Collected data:
● ● ● ● ●

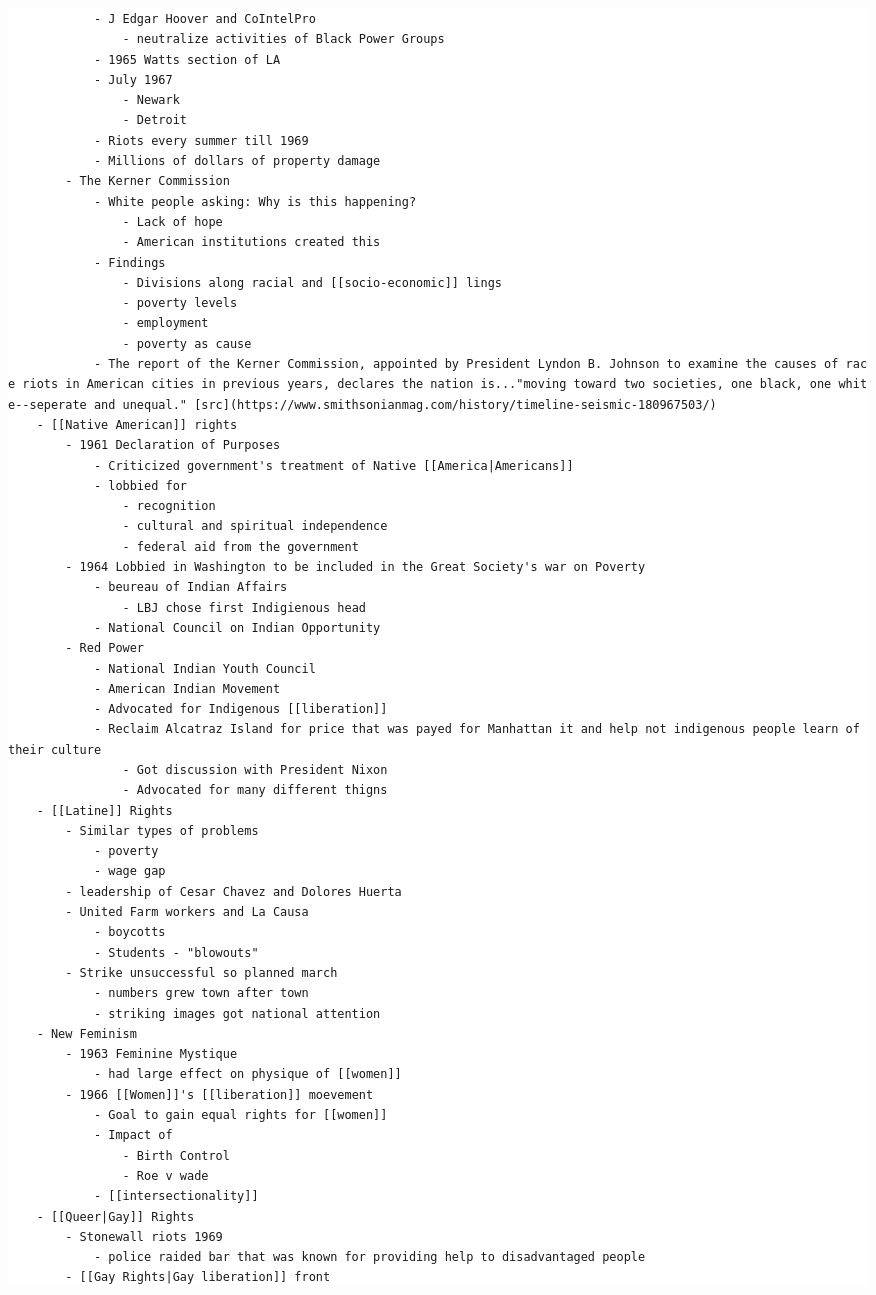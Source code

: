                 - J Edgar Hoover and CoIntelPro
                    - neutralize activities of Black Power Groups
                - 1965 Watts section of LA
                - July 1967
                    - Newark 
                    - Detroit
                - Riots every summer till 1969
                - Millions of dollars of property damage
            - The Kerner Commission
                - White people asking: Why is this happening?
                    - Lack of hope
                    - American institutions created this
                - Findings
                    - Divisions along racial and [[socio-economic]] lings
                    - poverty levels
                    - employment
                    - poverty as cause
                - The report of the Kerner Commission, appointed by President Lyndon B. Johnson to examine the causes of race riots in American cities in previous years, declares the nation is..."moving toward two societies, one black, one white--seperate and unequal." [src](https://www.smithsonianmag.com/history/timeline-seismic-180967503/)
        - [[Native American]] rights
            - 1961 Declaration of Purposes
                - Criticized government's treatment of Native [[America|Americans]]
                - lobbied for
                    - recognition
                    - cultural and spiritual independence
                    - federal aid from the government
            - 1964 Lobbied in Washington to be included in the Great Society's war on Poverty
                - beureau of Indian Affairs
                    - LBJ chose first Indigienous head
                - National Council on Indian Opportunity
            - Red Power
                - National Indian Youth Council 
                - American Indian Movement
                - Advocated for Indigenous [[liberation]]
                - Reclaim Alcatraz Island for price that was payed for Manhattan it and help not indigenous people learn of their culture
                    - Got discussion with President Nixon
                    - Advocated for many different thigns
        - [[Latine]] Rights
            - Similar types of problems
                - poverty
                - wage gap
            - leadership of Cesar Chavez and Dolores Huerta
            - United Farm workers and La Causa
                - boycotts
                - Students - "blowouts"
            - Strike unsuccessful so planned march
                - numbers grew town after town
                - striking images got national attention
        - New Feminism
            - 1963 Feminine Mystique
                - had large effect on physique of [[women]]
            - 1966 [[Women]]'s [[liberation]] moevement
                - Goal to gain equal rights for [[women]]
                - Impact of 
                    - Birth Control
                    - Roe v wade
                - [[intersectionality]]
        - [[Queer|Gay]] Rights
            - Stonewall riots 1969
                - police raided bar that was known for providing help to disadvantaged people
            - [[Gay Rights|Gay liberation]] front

● ● ● ● ●

Exercise requirements:
Every entry above should be given again exactly, with no images included.

Expected output:
Source code

:                 - J Edgar Hoover and CoIntelPro
                    - neutralize activities of Black Power Groups
                - 1965 Watts section of LA
                - July 1967
                    - Newark 
                    - Detroit
                - Riots every summer till 1969
                - Millions of dollars of property damage
            - The Kerner Commission
                - White people asking: Why is this happening?
                    - Lack of hope
                    - American institutions created this
                - Findings
                    - Divisions along racial and [[socio-economic]] lings
                    - poverty levels
                    - employment
                    - poverty as cause
                - The report of the Kerner Commission, appointed by President Lyndon B. Johnson to examine the causes of race riots in American cities in previous years, declares the nation is..."moving toward two societies, one black, one white--seperate and unequal." [src](https://www.smithsonianmag.com/history/timeline-seismic-180967503/)
        - [[Native American]] rights
            - 1961 Declaration of Purposes
                - Criticized government's treatment of Native [[America|Americans]]
                - lobbied for
                    - recognition
                    - cultural and spiritual independence
                    - federal aid from the government
            - 1964 Lobbied in Washington to be included in the Great Society's war on Poverty
                - beureau of Indian Affairs
                    - LBJ chose first Indigienous head
                - National Council on Indian Opportunity
            - Red Power
                - National Indian Youth Council 
                - American Indian Movement
                - Advocated for Indigenous [[liberation]]
                - Reclaim Alcatraz Island for price that was payed for Manhattan it and help not indigenous people learn of their culture
                    - Got discussion with President Nixon
                    - Advocated for many different thigns
        - [[Latine]] Rights
            - Similar types of problems
                - poverty
                - wage gap
            - leadership of Cesar Chavez and Dolores Huerta
            - United Farm workers and La Causa
                - boycotts
                - Students - "blowouts"
            - Strike unsuccessful so planned march
                - numbers grew town after town
                - striking images got national attention
        - New Feminism
            - 1963 Feminine Mystique
                - had large effect on physique of [[women]]
            - 1966 [[Women]]'s [[liberation]] moevement
                - Goal to gain equal rights for [[women]]
                - Impact of 
                    - Birth Control
                    - Roe v wade
                - [[intersectionality]]
        - [[Queer|Gay]] Rights
            - Stonewall riots 1969
                - police raided bar that was known for providing help to disadvantaged people
            - [[Gay Rights|Gay liberation]] front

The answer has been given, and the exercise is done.